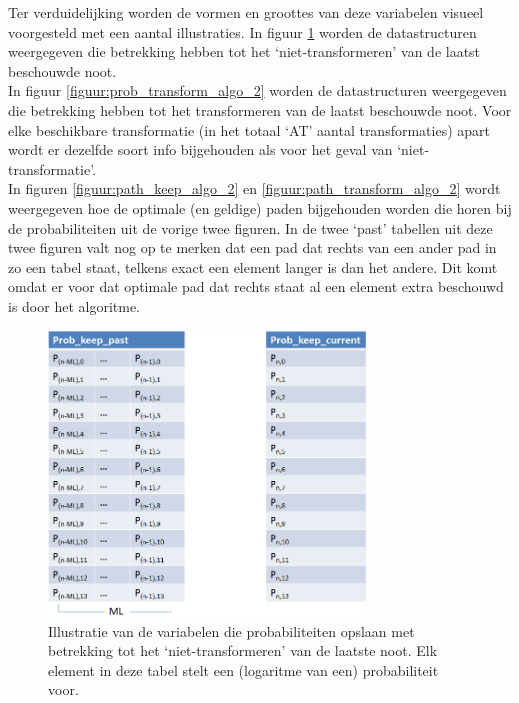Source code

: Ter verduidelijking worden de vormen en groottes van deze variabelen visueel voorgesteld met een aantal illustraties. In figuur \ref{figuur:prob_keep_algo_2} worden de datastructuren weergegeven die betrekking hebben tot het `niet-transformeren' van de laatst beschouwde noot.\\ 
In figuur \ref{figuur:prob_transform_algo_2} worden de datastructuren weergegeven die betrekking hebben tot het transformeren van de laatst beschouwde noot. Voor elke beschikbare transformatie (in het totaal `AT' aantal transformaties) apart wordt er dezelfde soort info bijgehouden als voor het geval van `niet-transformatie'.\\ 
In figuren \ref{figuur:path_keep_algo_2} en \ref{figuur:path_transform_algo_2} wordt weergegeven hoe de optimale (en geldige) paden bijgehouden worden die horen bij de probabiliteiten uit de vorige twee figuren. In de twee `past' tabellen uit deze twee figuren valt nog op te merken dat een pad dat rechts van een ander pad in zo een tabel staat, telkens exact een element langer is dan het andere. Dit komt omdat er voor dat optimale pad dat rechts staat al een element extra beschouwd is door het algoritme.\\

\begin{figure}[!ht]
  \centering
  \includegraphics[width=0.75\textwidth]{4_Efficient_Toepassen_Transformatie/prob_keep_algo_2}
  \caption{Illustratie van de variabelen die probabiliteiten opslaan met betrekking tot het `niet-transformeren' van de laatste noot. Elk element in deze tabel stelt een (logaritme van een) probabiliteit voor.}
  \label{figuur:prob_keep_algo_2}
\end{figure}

::::::

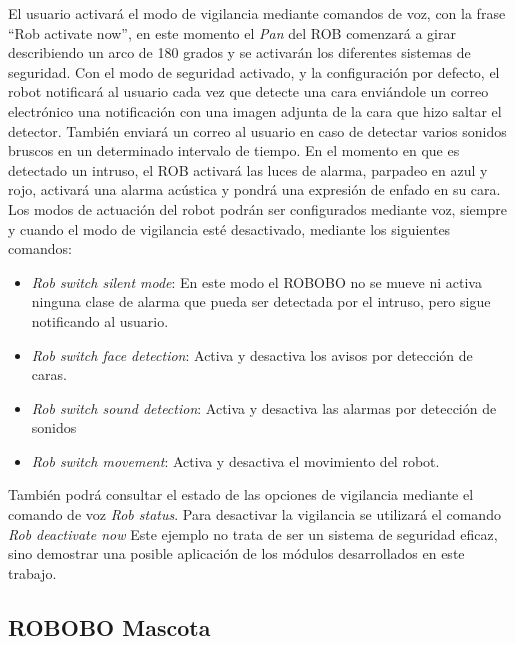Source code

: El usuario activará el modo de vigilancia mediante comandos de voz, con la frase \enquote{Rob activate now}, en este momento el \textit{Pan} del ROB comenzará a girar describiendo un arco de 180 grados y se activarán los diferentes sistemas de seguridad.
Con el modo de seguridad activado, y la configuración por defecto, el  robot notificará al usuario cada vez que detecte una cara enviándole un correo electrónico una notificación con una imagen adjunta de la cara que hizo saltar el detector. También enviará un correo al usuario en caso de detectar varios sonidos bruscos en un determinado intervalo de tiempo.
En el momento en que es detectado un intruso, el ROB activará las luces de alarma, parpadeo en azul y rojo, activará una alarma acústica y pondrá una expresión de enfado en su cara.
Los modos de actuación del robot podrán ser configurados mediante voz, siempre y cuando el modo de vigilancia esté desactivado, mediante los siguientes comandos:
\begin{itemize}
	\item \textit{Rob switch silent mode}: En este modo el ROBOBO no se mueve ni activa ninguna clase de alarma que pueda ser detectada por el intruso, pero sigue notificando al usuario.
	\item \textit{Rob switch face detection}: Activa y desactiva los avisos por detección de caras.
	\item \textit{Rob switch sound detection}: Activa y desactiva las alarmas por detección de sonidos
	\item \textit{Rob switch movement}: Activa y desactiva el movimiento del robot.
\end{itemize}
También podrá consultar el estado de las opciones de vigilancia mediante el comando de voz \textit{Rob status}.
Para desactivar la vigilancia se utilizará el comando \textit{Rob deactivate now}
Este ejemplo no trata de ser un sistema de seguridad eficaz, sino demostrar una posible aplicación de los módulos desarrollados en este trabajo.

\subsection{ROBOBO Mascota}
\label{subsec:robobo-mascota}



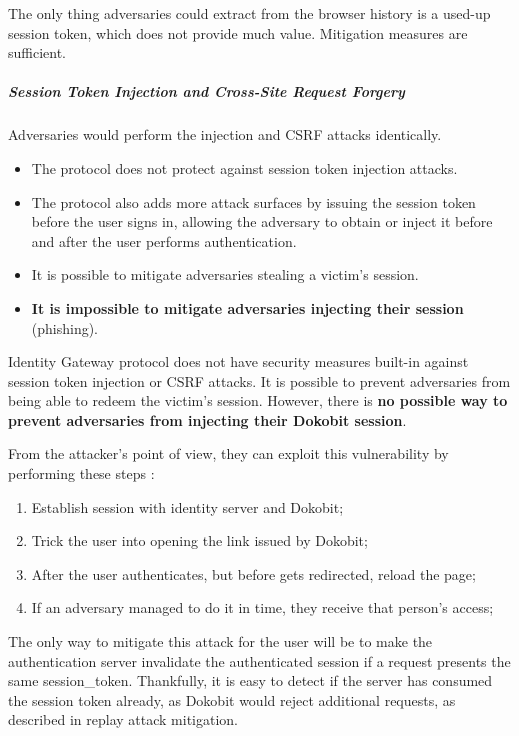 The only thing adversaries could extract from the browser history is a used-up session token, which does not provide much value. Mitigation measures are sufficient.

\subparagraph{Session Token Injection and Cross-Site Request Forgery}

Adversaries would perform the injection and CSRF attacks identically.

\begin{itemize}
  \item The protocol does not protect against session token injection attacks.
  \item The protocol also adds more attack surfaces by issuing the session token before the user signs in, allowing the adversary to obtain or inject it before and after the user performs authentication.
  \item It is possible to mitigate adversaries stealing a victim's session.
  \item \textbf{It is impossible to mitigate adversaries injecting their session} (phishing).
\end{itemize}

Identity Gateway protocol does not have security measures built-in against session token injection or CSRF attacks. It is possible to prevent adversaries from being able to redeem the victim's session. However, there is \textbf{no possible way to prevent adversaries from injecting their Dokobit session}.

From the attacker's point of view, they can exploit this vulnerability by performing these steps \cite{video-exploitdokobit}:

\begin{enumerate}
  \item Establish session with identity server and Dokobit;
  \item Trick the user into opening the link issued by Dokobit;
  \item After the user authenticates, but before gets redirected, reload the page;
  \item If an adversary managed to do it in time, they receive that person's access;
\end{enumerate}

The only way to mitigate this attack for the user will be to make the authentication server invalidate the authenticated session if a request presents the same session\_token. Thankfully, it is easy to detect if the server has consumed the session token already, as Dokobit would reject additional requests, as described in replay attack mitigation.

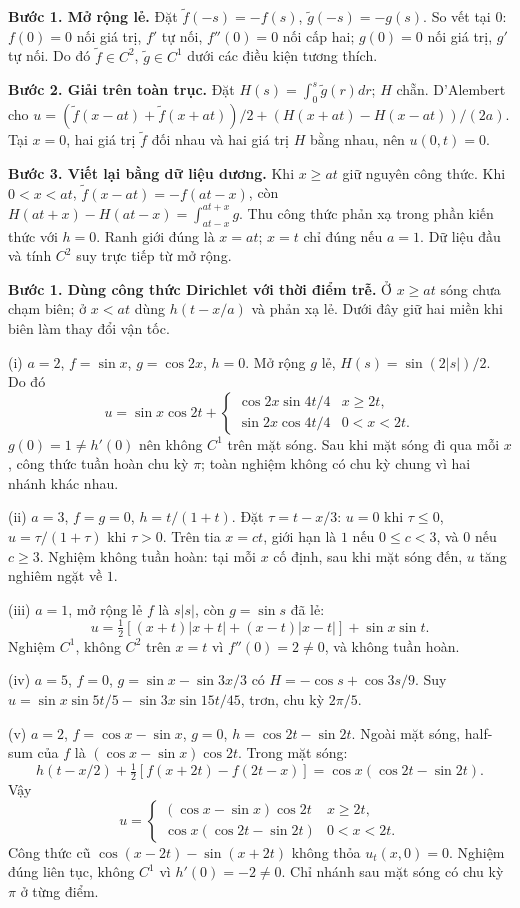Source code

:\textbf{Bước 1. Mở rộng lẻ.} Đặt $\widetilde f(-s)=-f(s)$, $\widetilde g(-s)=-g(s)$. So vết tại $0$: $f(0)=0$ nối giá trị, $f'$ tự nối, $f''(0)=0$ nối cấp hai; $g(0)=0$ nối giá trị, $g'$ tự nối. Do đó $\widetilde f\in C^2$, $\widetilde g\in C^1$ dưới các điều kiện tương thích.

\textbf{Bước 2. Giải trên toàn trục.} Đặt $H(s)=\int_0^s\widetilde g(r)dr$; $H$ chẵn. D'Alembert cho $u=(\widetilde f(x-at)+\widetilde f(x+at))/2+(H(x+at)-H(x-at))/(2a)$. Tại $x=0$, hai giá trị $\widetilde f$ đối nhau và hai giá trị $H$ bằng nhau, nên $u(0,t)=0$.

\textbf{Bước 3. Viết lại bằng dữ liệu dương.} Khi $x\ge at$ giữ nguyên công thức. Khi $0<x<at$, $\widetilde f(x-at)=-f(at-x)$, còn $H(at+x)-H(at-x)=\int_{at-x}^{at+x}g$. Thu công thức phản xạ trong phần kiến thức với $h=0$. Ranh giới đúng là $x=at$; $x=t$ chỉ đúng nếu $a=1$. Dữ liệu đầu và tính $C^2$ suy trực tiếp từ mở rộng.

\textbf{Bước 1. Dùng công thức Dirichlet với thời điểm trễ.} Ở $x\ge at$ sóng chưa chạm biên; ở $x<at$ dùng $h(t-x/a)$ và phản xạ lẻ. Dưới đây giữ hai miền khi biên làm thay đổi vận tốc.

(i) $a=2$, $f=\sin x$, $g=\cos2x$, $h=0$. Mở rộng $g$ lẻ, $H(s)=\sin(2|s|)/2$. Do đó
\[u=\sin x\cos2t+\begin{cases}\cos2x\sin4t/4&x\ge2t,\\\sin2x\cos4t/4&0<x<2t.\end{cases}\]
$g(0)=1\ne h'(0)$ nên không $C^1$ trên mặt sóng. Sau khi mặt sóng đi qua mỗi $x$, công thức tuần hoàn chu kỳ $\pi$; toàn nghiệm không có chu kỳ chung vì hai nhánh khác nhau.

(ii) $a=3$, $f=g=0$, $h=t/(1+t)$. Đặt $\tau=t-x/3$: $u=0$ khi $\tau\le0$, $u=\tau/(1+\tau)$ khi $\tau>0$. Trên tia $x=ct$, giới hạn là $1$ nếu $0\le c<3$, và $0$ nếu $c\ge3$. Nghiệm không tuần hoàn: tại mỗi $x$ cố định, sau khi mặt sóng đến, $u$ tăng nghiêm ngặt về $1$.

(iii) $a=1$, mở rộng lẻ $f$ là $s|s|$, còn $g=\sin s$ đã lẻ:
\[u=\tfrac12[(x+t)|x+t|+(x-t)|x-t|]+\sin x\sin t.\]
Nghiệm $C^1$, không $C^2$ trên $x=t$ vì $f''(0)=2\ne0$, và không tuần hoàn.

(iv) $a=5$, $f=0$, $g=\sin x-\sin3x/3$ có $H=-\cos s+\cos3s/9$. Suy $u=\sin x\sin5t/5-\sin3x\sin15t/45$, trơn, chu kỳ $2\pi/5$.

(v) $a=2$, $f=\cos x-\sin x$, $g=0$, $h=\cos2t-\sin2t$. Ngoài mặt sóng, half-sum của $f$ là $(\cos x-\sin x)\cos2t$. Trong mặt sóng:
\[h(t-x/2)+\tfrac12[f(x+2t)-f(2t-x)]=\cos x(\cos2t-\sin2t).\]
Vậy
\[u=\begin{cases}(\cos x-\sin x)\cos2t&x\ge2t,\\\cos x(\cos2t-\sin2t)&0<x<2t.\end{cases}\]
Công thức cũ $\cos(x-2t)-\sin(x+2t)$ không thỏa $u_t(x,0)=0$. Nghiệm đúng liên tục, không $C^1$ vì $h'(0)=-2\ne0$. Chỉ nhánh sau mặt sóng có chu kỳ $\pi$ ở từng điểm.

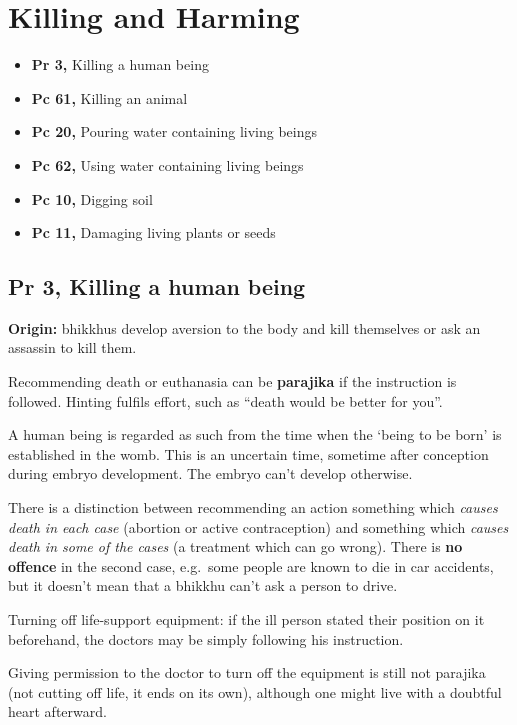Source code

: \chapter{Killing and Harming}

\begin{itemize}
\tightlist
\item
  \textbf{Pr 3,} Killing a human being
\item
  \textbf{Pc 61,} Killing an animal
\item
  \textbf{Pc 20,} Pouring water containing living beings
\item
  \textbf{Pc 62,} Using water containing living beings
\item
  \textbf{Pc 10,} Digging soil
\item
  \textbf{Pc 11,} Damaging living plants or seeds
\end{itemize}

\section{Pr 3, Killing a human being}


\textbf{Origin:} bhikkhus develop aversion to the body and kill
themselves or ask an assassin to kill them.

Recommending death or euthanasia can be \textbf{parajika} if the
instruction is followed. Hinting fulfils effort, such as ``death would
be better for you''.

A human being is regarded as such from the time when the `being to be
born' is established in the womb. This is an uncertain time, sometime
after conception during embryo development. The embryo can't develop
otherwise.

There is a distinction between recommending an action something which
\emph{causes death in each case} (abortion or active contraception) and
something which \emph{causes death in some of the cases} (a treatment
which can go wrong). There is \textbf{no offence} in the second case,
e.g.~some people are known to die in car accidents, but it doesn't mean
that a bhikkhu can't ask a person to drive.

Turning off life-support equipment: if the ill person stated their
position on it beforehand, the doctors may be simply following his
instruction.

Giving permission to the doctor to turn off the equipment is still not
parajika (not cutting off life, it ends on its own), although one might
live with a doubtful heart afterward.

::::::

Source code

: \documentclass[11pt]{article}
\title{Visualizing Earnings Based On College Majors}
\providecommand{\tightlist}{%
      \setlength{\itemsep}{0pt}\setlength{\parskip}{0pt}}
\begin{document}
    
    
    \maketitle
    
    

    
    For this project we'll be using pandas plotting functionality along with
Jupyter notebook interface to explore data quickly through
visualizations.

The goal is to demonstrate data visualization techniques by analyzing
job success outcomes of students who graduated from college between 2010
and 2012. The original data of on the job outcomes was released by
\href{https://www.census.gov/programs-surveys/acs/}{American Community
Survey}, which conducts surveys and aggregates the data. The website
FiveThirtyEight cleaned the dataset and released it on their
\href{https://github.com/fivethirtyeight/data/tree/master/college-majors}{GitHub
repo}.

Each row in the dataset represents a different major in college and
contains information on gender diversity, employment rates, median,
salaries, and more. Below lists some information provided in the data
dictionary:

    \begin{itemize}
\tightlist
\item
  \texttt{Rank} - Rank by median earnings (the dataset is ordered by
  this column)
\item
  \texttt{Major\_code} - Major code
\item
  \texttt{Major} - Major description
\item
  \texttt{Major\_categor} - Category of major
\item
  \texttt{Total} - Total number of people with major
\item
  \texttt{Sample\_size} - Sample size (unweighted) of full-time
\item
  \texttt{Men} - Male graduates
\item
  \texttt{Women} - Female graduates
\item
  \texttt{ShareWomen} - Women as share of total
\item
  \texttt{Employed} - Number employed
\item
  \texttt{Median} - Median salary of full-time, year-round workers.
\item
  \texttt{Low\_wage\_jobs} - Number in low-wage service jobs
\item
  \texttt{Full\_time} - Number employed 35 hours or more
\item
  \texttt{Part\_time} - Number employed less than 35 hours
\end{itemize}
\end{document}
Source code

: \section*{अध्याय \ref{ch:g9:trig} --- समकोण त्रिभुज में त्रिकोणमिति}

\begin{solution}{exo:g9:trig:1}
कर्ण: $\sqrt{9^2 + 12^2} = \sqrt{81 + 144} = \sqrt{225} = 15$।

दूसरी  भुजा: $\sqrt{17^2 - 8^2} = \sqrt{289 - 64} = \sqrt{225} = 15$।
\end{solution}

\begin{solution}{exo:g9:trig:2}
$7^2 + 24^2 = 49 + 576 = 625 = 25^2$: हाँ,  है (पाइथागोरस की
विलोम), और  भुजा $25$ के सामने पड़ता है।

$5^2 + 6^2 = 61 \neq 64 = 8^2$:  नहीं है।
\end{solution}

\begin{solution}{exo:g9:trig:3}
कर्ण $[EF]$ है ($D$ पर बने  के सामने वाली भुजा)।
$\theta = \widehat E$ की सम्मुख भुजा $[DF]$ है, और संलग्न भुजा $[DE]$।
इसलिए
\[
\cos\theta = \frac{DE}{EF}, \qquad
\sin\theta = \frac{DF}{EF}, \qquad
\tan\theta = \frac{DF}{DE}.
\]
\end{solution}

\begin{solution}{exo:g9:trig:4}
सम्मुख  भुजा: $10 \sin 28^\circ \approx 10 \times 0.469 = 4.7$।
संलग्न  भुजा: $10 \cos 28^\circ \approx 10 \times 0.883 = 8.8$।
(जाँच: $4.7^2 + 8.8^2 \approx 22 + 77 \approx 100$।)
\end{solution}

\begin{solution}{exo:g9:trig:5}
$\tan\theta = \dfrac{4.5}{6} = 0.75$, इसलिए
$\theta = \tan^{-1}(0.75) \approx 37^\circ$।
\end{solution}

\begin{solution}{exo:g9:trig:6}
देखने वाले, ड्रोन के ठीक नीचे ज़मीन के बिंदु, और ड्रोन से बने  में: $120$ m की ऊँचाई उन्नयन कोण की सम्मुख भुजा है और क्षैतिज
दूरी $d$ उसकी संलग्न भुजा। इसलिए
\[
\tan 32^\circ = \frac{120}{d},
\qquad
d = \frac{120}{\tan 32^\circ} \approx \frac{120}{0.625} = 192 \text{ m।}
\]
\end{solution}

::::::

**What the task requires**
Wherever the string "theta" occurs in the records above, copy that line.

**Reply**
$\theta = \widehat E$ की सम्मुख भुजा $[DF]$ है, और संलग्न भुजा $[DE]$।
\cos\theta = \frac{DE}{EF}, \qquad
\sin\theta = \frac{DF}{EF}, \qquad
\tan\theta = \frac{DF}{DE}.
$\tan\theta = \dfrac{4.5}{6} = 0.75$, इसलिए
$\theta = \tan^{-1}(0.75) \approx 37^\circ$।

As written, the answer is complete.